Input data:

=-=-=

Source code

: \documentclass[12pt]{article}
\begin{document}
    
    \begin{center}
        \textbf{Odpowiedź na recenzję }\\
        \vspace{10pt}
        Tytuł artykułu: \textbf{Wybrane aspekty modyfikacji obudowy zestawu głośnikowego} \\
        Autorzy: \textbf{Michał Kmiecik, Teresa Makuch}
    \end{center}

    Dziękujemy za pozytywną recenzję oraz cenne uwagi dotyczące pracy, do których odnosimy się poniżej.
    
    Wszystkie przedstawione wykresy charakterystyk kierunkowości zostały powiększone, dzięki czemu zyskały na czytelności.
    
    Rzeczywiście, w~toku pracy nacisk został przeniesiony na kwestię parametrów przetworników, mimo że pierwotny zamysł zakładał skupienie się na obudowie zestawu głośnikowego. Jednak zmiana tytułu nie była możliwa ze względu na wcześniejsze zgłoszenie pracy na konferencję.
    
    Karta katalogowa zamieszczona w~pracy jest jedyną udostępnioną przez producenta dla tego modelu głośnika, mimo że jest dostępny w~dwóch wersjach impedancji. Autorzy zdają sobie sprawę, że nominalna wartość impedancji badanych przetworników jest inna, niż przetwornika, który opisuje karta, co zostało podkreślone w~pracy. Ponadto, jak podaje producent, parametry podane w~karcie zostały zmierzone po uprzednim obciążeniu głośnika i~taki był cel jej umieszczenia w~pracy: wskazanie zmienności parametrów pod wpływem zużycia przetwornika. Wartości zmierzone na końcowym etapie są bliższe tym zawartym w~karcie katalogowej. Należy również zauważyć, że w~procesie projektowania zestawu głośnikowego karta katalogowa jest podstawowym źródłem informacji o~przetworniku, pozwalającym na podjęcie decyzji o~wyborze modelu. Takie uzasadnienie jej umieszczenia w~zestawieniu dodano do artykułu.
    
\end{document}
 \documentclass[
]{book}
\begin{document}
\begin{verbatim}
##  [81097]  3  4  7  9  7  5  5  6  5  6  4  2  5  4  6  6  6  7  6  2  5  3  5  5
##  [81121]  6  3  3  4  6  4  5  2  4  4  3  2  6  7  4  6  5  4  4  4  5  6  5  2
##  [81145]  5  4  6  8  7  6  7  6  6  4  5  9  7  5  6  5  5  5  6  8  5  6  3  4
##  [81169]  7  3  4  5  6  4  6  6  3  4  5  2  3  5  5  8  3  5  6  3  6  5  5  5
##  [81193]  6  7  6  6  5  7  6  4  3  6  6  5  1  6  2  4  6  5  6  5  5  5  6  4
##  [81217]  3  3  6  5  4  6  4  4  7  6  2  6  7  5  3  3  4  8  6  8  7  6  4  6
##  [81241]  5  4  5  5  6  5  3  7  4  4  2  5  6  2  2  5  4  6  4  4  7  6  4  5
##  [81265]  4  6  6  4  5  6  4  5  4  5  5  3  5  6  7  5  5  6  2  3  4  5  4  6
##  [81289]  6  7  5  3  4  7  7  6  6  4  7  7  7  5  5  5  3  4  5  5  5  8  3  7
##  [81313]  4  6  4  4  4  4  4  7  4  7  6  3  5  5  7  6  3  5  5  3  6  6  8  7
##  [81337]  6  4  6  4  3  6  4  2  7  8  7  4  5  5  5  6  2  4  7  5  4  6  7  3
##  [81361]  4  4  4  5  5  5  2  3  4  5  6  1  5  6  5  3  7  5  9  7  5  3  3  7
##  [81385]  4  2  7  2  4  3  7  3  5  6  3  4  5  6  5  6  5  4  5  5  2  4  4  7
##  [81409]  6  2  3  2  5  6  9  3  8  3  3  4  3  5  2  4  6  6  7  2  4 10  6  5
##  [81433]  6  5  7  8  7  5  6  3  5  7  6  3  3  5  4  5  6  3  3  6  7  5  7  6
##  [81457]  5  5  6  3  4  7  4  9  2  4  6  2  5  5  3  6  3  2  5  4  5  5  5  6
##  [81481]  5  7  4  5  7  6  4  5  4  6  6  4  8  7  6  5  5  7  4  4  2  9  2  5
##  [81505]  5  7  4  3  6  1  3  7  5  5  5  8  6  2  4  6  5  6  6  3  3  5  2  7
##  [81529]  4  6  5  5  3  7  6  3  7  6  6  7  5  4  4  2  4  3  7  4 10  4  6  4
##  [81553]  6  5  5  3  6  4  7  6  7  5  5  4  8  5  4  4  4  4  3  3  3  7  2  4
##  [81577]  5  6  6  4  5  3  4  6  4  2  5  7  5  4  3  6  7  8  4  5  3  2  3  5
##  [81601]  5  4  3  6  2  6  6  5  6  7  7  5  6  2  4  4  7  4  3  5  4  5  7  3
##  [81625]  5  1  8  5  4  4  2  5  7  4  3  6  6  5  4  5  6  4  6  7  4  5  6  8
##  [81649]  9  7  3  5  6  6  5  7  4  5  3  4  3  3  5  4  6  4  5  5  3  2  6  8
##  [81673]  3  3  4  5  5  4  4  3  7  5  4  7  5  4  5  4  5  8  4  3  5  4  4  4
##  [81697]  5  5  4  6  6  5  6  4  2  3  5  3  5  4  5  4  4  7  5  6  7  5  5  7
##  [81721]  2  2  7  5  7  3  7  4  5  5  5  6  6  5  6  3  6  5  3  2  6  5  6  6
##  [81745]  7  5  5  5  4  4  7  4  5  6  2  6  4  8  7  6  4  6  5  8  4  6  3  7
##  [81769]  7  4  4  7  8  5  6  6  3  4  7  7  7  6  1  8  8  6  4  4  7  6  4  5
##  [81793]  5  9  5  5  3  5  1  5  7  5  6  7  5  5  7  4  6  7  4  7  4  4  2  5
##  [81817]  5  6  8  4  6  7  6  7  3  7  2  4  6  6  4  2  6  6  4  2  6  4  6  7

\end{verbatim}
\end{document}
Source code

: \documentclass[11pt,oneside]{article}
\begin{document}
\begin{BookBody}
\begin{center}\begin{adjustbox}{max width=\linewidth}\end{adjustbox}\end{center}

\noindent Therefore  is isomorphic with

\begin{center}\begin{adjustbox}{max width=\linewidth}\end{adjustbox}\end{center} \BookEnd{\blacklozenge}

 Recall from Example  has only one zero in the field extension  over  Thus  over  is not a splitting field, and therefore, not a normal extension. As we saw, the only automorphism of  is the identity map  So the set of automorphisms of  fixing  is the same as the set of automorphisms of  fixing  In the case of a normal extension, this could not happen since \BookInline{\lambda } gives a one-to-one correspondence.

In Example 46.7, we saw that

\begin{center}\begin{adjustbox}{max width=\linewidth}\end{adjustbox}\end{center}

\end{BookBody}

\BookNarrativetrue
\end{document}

=-=-=

The problem:
An exact copy of the lines from the one containing "In Example 46.7, we saw that" through the end of the entries is required, and nothing beyond them.

Solution to this task:
In Example 46.7, we saw that

\begin{center}\begin{adjustbox}{max width=\linewidth}\end{adjustbox}\end{center}

\end{BookBody}

\BookNarrativetrue
\end{document}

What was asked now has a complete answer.